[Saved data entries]

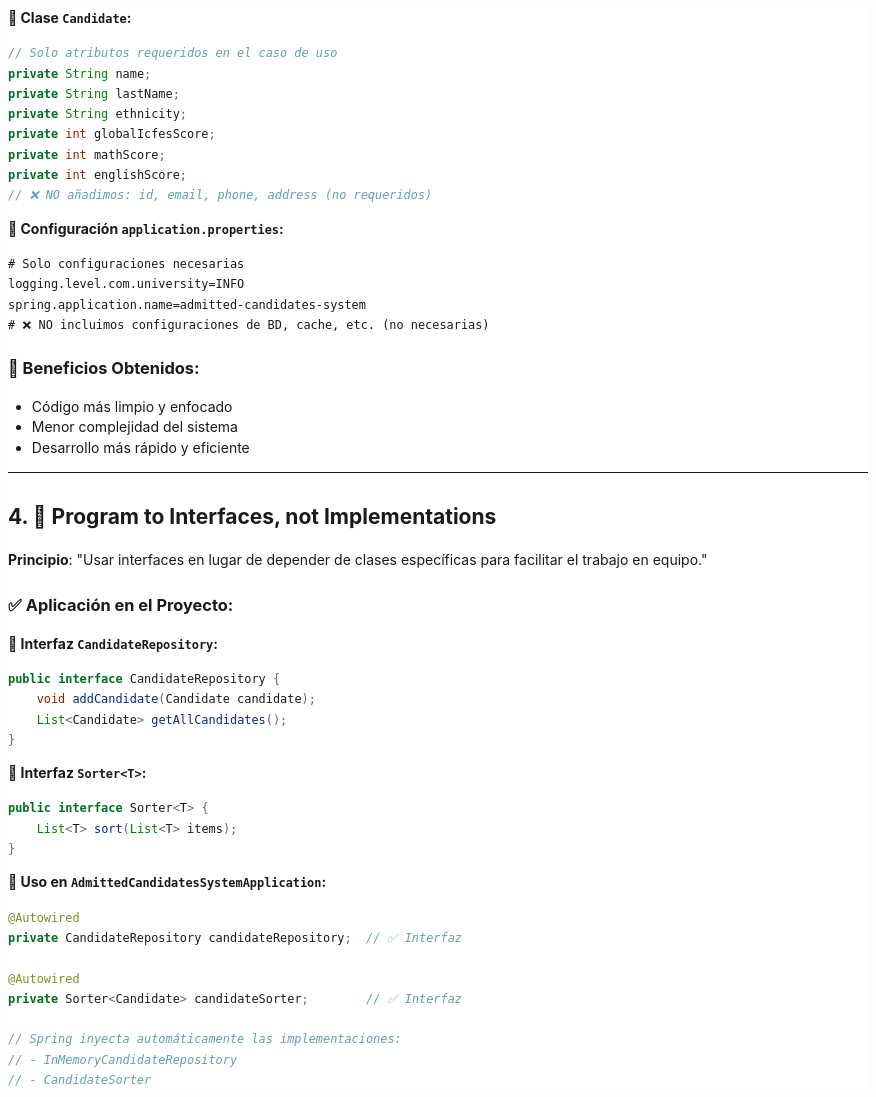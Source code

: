 **📁 Clase `Candidate`:**
```java
// Solo atributos requeridos en el caso de uso
private String name;
private String lastName;
private String ethnicity;
private int globalIcfesScore;
private int mathScore;
private int englishScore;
// ❌ NO añadimos: id, email, phone, address (no requeridos)
```

**📁 Configuración `application.properties`:**
```properties
# Solo configuraciones necesarias
logging.level.com.university=INFO
spring.application.name=admitted-candidates-system
# ❌ NO incluimos configuraciones de BD, cache, etc. (no necesarias)
```

### 🎯 Beneficios Obtenidos:
- Código más limpio y enfocado
- Menor complejidad del sistema
- Desarrollo más rápido y eficiente

---

## 4. 🔌 Program to Interfaces, not Implementations

**Principio**: "Usar interfaces en lugar de depender de clases específicas para facilitar el trabajo en equipo."

### ✅ Aplicación en el Proyecto:

**📁 Interfaz `CandidateRepository`:**
```java
public interface CandidateRepository {
    void addCandidate(Candidate candidate);
    List<Candidate> getAllCandidates();
}
```

**📁 Interfaz `Sorter<T>`:**
```java
public interface Sorter<T> {
    List<T> sort(List<T> items);
}
```

**📁 Uso en `AdmittedCandidatesSystemApplication`:**
```java
@Autowired
private CandidateRepository candidateRepository;  // ✅ Interfaz

@Autowired
private Sorter<Candidate> candidateSorter;        // ✅ Interfaz

// Spring inyecta automáticamente las implementaciones:
// - InMemoryCandidateRepository
// - CandidateSorter
```
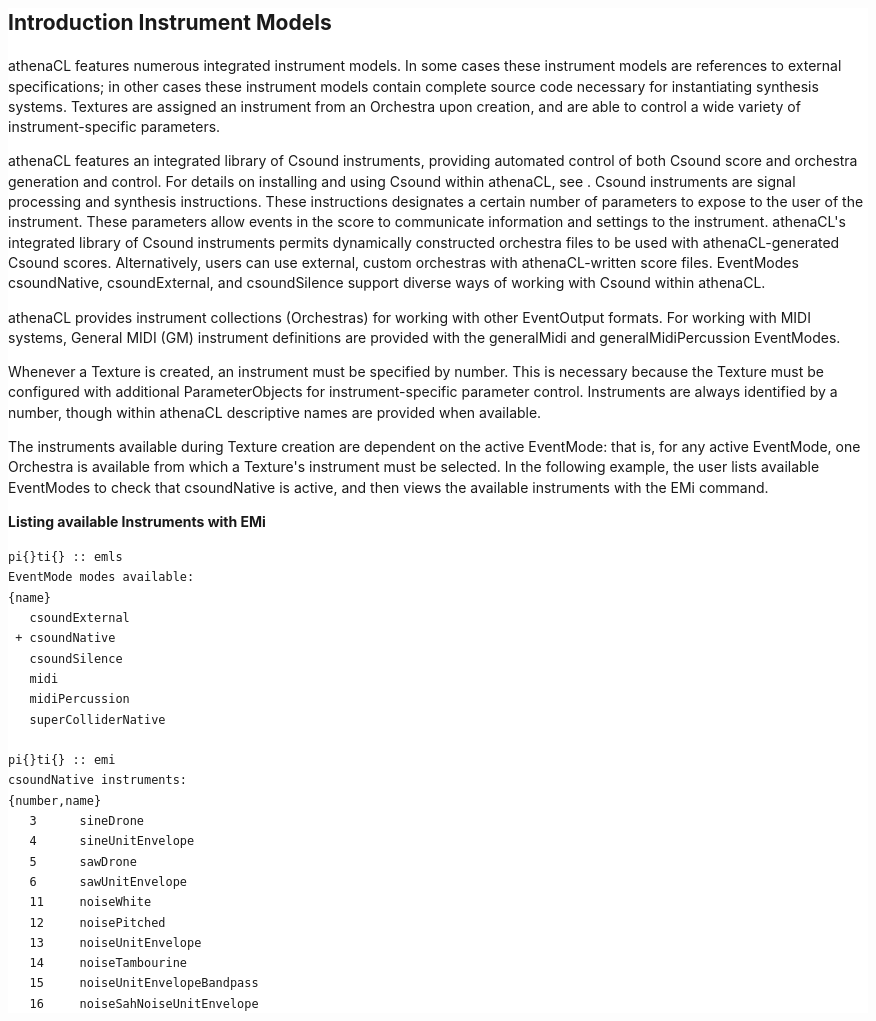 


## Introduction Instrument Models

athenaCL features numerous integrated instrument models. In some cases these
instrument models are references to external specifications; in other cases
these instrument models contain complete source code necessary for instantiating
synthesis systems. Textures are assigned an instrument from an Orchestra upon
creation, and are able to control a wide variety of instrument-specific
parameters.
      
athenaCL features an integrated library of Csound instruments, providing
automated control of both Csound score and orchestra generation and control. For
details on installing and using Csound within athenaCL, see . Csound instruments
are signal processing and synthesis instructions. These instructions designates
a certain number of parameters to expose to the user of the instrument. These
parameters allow events in the score to communicate information and settings to
the instrument. athenaCL's integrated library of Csound instruments permits
dynamically constructed orchestra files to be used with athenaCL-generated
Csound scores. Alternatively, users can use external, custom orchestras with
athenaCL-written score files. EventModes csoundNative, csoundExternal, and
csoundSilence support diverse ways of working with Csound within athenaCL.
      
athenaCL provides instrument collections (Orchestras) for working with other
EventOutput formats. For working with MIDI systems, General MIDI (GM) instrument
definitions are provided with the generalMidi and generalMidiPercussion
EventModes.
      
Whenever a Texture is created, an instrument must be specified by number. This
is necessary because the Texture must be configured with additional
ParameterObjects for instrument-specific parameter control. Instruments are
always identified by a number, though within athenaCL descriptive names are
provided when available.
      
The instruments available during Texture creation are dependent on the active
EventMode: that is, for any active EventMode, one Orchestra is available from
which a Texture's instrument must be selected. In the following example, the
user lists available EventModes to check that csoundNative is active, and then
views the available instruments with the EMi command.

**Listing available Instruments with EMi**

```
pi{}ti{} :: emls
EventMode modes available:
{name}
   csoundExternal      
 + csoundNative        
   csoundSilence       
   midi                
   midiPercussion      
   superColliderNative 

pi{}ti{} :: emi
csoundNative instruments:
{number,name}
   3      sineDrone                        
   4      sineUnitEnvelope                 
   5      sawDrone                         
   6      sawUnitEnvelope                  
   11     noiseWhite                       
   12     noisePitched                     
   13     noiseUnitEnvelope                
   14     noiseTambourine                  
   15     noiseUnitEnvelopeBandpass        
   16     noiseSahNoiseUnitEnvelope        
```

**ASSIGNMENT:** A precise copy of each record, with the images removed, should be output.

**TASK OUTPUT:**
Source code

: **📁 Clase `Candidate`:**
```java
// Solo atributos requeridos en el caso de uso
private String name;
private String lastName;
private String ethnicity;
private int globalIcfesScore;
private int mathScore;
private int englishScore;
// ❌ NO añadimos: id, email, phone, address (no requeridos)
```

**📁 Configuración `application.properties`:**
```properties
# Solo configuraciones necesarias
logging.level.com.university=INFO
spring.application.name=admitted-candidates-system
# ❌ NO incluimos configuraciones de BD, cache, etc. (no necesarias)
```

### 🎯 Beneficios Obtenidos:
- Código más limpio y enfocado
- Menor complejidad del sistema
- Desarrollo más rápido y eficiente

---

## 4. 🔌 Program to Interfaces, not Implementations

**Principio**: "Usar interfaces en lugar de depender de clases específicas para facilitar el trabajo en equipo."

### ✅ Aplicación en el Proyecto:

**📁 Interfaz `CandidateRepository`:**
```java
public interface CandidateRepository {
    void addCandidate(Candidate candidate);
    List<Candidate> getAllCandidates();
}
```

**📁 Interfaz `Sorter<T>`:**
```java
public interface Sorter<T> {
    List<T> sort(List<T> items);
}
```

**📁 Uso en `AdmittedCandidatesSystemApplication`:**
```java
@Autowired
private CandidateRepository candidateRepository;  // ✅ Interfaz

@Autowired
private Sorter<Candidate> candidateSorter;        // ✅ Interfaz

// Spring inyecta automáticamente las implementaciones:
// - InMemoryCandidateRepository
// - CandidateSorter
```


## Introduction Instrument Models

athenaCL features numerous integrated instrument models. In some cases these
instrument models are references to external specifications; in other cases
these instrument models contain complete source code necessary for instantiating
synthesis systems. Textures are assigned an instrument from an Orchestra upon
creation, and are able to control a wide variety of instrument-specific
parameters.
      
athenaCL features an integrated library of Csound instruments, providing
automated control of both Csound score and orchestra generation and control. For
details on installing and using Csound within athenaCL, see . Csound instruments
are signal processing and synthesis instructions. These instructions designates
a certain number of parameters to expose to the user of the instrument. These
parameters allow events in the score to communicate information and settings to
the instrument. athenaCL's integrated library of Csound instruments permits
dynamically constructed orchestra files to be used with athenaCL-generated
Csound scores. Alternatively, users can use external, custom orchestras with
athenaCL-written score files. EventModes csoundNative, csoundExternal, and
csoundSilence support diverse ways of working with Csound within athenaCL.
      
athenaCL provides instrument collections (Orchestras) for working with other
EventOutput formats. For working with MIDI systems, General MIDI (GM) instrument
definitions are provided with the generalMidi and generalMidiPercussion
EventModes.
      
Whenever a Texture is created, an instrument must be specified by number. This
is necessary because the Texture must be configured with additional
ParameterObjects for instrument-specific parameter control. Instruments are
always identified by a number, though within athenaCL descriptive names are
provided when available.
      
The instruments available during Texture creation are dependent on the active
EventMode: that is, for any active EventMode, one Orchestra is available from
which a Texture's instrument must be selected. In the following example, the
user lists available EventModes to check that csoundNative is active, and then
views the available instruments with the EMi command.

**Listing available Instruments with EMi**

```
pi{}ti{} :: emls
EventMode modes available:
{name}
   csoundExternal      
 + csoundNative        
   csoundSilence       
   midi                
   midiPercussion      
   superColliderNative 

pi{}ti{} :: emi
csoundNative instruments:
{number,name}
   3      sineDrone                        
   4      sineUnitEnvelope                 
   5      sawDrone                         
   6      sawUnitEnvelope                  
   11     noiseWhite                       
   12     noisePitched                     
   13     noiseUnitEnvelope                
   14     noiseTambourine                  
   15     noiseUnitEnvelopeBandpass        
   16     noiseSahNoiseUnitEnvelope        
```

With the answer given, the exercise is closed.